Tallahassee, Fla. - The Florida Office of Insurance Regulation (FLOIR) has approved an overall rate reduction of 18.4%, effective Jan. 1, 2008, marking the fifth consecutive year of workers' compensation rate decreases. The newest rate reductions will give Florida businesses a cumulative decrease of 51.4% since legislative reforms were enacted in 2003.

FLOIR concurrently released its annual report on the state of the market for workers' compensation insurance to the Florida Legislature. The report analyzes the availability and affordability of coverage for workers' compensation insurance in Florida for the calendar year 2006, and concludes that Florida is the largest market dominated by private market insurers (as compared to state sponsored residual market entities such as those in New York and California).
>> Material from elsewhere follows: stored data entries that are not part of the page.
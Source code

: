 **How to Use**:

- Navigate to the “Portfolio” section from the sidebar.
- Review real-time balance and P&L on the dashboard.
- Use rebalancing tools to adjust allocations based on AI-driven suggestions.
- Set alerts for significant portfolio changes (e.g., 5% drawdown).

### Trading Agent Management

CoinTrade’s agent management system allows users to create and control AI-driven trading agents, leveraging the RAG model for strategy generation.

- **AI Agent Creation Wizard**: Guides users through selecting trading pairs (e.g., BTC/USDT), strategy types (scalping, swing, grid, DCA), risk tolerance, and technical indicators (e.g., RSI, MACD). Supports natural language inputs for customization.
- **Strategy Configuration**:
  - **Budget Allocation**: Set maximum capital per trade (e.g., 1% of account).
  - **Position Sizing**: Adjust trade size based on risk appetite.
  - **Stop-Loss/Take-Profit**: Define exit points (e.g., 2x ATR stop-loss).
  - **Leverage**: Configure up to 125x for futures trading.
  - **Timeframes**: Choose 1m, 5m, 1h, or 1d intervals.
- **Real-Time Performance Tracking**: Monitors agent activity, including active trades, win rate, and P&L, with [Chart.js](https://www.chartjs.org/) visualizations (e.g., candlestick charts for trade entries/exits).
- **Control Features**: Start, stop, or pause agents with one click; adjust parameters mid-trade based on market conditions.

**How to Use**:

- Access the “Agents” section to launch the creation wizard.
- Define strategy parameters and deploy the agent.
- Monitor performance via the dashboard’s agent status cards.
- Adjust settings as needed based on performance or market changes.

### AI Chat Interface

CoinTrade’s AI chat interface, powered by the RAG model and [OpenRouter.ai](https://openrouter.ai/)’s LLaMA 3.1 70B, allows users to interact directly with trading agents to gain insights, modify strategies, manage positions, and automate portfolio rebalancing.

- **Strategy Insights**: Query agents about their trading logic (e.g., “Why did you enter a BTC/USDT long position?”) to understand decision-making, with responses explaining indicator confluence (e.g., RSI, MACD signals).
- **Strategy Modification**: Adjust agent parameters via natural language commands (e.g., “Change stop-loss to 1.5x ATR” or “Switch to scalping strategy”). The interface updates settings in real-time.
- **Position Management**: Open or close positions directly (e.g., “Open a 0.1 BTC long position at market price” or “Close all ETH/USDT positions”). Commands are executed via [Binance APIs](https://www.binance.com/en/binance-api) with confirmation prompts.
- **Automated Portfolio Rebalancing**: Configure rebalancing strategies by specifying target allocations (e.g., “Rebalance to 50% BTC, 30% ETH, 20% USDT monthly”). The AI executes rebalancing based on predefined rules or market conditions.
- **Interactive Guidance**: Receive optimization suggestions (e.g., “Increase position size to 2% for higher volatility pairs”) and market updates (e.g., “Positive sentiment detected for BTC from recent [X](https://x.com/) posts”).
"The 2007 report provides additional evidence that the Florida Legislature's reforms continue to be effective," says Insurance Commissioner Kevin McCarty. "More important, reductions in workers' compensation rates show that the state of Florida is committed to being a good place to do business."
 
The report highlighted other favorable trends in Florida's workers' compensation market: Overall workers' compensation claim frequency is on the decline, which continues to offset any increases in claim severity costs; companies are performing well in their underwriting, and the Florida Workers' Compensation Joint Underwriting Association, the insurer of last resort, had only $37.3 million in written premium in 2006–less than 1% of the Florida market. Through November 2007, written premium had declined further to $19.2 million.